→ **Records contained in a dataset**
● ● ● ● ● ● ●
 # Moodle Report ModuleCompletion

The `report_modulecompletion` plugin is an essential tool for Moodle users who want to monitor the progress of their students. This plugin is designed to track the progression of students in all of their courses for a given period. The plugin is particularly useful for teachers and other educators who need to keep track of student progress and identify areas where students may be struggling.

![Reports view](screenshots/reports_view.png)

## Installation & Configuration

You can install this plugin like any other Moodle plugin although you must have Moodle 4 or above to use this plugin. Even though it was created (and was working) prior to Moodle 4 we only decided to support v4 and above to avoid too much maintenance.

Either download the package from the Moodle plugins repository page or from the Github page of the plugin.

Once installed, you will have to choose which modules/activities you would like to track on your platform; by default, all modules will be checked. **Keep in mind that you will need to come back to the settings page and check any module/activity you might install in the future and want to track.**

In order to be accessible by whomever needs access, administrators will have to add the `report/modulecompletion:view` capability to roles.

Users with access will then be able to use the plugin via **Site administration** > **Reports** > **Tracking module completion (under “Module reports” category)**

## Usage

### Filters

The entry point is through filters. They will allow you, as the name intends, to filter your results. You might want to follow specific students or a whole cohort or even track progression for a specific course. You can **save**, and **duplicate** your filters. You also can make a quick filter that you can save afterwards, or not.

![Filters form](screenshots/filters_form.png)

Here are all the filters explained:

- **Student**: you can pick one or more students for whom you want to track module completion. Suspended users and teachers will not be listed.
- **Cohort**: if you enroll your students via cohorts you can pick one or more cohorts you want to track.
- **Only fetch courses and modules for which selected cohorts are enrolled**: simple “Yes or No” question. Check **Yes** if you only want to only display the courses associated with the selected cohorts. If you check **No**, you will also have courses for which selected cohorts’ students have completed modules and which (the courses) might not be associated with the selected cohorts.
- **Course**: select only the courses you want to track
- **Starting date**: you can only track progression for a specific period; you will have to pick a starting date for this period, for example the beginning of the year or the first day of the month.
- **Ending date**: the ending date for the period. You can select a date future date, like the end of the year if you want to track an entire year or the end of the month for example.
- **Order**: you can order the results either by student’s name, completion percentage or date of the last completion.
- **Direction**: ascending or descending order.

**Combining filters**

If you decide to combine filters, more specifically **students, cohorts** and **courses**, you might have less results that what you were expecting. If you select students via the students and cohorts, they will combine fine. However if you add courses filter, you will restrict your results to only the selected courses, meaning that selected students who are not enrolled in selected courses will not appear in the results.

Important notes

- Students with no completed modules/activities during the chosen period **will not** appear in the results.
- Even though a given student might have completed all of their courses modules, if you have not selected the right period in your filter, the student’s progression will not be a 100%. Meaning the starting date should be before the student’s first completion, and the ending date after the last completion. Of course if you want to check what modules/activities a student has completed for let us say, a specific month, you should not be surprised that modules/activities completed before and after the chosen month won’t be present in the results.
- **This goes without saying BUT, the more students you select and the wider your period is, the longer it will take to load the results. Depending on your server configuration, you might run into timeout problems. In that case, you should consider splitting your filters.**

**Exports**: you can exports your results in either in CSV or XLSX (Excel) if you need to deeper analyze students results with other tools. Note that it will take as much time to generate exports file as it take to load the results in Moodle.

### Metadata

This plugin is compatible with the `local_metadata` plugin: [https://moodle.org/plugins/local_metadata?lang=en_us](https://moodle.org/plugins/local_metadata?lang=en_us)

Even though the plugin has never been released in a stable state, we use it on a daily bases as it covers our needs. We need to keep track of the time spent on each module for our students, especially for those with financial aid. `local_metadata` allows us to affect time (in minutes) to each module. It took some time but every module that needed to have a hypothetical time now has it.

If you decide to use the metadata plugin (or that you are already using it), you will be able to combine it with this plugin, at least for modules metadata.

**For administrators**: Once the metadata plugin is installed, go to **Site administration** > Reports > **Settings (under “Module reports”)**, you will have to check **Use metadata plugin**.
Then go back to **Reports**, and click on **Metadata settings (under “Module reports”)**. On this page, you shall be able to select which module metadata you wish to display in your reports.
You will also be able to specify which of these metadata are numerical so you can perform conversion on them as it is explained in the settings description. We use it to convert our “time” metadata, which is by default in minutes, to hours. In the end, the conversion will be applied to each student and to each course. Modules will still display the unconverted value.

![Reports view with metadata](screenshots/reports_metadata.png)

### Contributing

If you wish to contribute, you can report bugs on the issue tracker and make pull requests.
● ● ● ● ● ● ●
→ **Task statement**
All lines from the line holding "You will also be" through the end of the records above need to be transcribed exactly, and no other text should appear.

→ **Expected answer**
You will also be able to specify which of these metadata are numerical so you can perform conversion on them as it is explained in the settings description. We use it to convert our “time” metadata, which is by default in minutes, to hours. In the end, the conversion will be applied to each student and to each course. Modules will still display the unconverted value.

![Reports view with metadata](screenshots/reports_metadata.png)

### Contributing

If you wish to contribute, you can report bugs on the issue tracker and make pull requests.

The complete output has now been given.